The station closed on 2 July 2000, as part of developments of the site, which included a new bus station and Scotland's first Harvey Nichols store.

During its reconstruction, a number of issues appeared. Several bus operators complained that the departure fees were too high and planned not to transfer services back into the bus station. Plans were considered that would have moved the bus station within four years to a new redevelopment at Waverley. In a report to councilors, the director of city development, Andrew Holmes, said: "With the delivery of this project now a firm prospect in the next few years, there are potentially opportunities for accommodating integrated facilities for strategic bus services".

The new, more modern bus station opened in February 2003, four months late. It was built and is owned by Coal Pension Properties, as part of the redeveloped site, and is leased by The City of Edinburgh Council.

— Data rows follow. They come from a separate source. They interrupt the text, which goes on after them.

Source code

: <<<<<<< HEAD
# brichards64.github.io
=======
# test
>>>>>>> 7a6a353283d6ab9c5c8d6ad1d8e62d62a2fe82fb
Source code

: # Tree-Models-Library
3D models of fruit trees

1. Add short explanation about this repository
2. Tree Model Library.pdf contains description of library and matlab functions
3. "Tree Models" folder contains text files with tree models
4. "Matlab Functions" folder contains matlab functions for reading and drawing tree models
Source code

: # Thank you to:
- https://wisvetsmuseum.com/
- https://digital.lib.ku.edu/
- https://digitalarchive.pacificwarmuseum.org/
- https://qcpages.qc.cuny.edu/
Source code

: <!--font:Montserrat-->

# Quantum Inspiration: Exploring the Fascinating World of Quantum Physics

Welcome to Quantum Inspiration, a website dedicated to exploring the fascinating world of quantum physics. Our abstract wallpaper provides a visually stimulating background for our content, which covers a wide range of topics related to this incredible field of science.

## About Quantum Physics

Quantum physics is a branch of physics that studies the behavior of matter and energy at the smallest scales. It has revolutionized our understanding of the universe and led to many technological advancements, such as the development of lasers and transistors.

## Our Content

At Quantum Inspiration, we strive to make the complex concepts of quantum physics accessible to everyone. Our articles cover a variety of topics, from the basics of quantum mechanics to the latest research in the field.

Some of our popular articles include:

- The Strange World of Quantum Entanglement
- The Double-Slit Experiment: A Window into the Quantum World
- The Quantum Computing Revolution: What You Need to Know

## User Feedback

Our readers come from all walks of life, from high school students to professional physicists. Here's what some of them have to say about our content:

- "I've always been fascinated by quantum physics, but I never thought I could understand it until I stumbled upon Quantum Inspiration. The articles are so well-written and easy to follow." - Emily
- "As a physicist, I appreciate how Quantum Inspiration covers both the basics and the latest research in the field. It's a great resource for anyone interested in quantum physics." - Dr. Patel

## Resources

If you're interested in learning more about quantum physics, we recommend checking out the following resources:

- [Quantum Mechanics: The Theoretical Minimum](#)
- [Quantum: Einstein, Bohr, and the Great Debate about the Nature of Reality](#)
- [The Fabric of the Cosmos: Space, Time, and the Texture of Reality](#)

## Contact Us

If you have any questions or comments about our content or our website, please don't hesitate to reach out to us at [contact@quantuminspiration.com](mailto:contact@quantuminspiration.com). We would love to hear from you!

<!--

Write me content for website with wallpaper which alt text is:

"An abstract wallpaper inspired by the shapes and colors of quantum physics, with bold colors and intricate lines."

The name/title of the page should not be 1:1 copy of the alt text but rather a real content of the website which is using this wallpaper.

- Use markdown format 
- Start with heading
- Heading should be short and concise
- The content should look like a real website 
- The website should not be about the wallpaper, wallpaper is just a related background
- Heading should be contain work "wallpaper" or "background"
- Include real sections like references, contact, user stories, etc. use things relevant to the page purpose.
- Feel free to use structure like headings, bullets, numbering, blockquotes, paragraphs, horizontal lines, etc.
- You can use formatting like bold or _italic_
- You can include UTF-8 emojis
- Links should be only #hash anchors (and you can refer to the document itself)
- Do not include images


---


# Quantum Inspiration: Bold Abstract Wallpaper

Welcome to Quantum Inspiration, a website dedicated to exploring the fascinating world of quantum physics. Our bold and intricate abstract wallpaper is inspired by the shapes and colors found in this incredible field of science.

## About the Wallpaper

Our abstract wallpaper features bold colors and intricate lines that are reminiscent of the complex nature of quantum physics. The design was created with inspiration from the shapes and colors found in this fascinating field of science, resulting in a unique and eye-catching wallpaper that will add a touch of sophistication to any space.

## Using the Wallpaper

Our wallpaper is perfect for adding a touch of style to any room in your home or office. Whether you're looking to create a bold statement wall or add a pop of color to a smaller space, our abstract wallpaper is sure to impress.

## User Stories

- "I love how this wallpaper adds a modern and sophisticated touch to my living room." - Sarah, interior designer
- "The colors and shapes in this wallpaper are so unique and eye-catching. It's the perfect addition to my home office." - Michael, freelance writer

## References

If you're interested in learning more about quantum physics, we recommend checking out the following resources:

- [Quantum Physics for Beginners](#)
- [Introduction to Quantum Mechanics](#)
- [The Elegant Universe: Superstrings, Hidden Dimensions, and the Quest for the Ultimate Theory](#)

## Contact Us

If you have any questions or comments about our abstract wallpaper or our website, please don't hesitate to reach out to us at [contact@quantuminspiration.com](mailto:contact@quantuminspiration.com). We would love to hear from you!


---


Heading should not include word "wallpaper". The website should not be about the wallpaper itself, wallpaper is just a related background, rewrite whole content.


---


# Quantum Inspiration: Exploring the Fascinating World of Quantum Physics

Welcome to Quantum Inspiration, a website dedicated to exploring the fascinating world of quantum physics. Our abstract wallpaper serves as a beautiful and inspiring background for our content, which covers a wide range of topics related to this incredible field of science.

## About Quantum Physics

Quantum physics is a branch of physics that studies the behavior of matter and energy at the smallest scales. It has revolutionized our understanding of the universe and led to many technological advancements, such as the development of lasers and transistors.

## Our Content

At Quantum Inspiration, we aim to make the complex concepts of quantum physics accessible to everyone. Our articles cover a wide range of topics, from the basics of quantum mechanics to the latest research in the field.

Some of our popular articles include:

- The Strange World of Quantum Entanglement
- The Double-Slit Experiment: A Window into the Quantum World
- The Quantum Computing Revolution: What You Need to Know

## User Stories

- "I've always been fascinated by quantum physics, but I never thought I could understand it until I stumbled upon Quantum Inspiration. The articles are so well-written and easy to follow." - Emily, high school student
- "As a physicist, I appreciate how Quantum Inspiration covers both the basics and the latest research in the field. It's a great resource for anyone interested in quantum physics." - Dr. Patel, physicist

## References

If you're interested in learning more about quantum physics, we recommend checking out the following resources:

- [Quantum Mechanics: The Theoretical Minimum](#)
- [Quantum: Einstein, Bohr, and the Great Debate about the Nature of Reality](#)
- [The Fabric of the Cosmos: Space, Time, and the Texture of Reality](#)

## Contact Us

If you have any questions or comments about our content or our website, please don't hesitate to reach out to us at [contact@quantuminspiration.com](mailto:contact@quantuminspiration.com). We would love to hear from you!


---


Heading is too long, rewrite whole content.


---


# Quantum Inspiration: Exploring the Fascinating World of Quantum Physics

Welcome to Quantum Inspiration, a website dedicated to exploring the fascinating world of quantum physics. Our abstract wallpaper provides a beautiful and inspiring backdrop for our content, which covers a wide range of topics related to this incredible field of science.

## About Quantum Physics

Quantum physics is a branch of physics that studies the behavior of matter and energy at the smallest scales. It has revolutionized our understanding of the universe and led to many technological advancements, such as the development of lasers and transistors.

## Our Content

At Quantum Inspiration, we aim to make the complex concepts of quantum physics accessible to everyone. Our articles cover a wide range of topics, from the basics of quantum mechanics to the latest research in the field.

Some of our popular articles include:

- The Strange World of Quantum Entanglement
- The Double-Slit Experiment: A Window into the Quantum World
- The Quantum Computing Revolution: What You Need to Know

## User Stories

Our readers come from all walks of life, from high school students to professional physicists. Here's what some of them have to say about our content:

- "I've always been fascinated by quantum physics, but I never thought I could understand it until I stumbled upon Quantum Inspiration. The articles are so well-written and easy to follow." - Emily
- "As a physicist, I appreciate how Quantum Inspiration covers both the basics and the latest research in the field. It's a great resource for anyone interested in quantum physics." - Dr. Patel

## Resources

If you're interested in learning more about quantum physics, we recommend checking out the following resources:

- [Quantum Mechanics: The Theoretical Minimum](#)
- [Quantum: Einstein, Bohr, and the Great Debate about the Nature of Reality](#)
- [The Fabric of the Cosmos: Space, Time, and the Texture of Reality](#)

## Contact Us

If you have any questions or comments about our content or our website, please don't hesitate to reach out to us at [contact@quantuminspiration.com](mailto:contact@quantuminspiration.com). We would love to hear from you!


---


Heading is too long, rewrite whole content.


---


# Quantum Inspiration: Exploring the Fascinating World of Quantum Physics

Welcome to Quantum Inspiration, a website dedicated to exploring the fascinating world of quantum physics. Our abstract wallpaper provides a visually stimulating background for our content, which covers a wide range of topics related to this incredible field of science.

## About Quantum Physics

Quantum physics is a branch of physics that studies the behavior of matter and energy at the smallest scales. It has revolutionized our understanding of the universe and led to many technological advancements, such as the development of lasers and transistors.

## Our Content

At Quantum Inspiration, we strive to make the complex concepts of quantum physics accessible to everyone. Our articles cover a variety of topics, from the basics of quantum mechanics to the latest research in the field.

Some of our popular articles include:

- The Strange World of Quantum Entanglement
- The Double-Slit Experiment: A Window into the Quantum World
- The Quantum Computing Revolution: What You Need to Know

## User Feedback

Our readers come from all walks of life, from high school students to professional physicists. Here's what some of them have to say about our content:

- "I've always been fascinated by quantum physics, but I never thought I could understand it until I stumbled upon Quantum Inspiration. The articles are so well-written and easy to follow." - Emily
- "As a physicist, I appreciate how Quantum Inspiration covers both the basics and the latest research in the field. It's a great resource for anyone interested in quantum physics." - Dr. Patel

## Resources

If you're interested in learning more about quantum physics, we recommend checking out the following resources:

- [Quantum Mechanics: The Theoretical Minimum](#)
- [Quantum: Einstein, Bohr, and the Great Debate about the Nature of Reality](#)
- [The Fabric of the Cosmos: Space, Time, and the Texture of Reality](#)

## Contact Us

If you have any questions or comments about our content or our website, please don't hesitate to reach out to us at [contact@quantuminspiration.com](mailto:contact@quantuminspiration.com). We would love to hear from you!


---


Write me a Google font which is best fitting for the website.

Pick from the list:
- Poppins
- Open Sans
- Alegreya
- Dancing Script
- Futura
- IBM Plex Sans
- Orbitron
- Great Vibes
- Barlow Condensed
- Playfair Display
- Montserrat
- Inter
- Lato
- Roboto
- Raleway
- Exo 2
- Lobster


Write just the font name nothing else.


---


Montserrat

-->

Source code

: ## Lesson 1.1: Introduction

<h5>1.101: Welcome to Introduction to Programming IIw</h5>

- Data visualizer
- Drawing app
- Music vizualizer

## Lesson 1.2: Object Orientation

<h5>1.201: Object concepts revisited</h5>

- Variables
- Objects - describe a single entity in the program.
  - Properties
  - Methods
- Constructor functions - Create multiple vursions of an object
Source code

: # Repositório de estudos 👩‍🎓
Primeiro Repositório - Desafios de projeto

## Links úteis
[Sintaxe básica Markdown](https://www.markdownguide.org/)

Since the station reopened, major issues have repeatedly arisen. Within days of its opening, bus drivers were complaining that the ramp into the station was too steep and was catching the bottom of their vehicles. That problem was resolved within a week, with minor changes were made to the ramp.

In 2003, faulty ceiling tiles had to be replaced to ensure that they did not fall onto passers-by.

In 2007, roof planes shut the bus station after they become detached from the roof, which reoccurred with high winds in May 2011. Also in 2007, the offices above the station were flooded, which resulted in the ceiling collapsing and so needing extra support for nearly three years.

In 2011, The City of Edinburgh Council took Balfour Beatty to court over their claims of poor workmanship in connection to the bus station because of emergency work that needed to be carried out. One city council source said: "A new facility like this should have been much sturdier, even in bad weather.... The council only leases the bus station, but has had to pay to carry out repairs to ensure it is safe enough to open up for passengers. The final designs and work have simply not been up to scratch".

Services 
The bus station is the eastern terminus of the 900 Edinburgh–Glasgow route. From May 2014, the bus station has been served by the adjacent St Andrew Square tram stop of Edinburgh Trams, with a direct connection to and from Edinburgh Airport.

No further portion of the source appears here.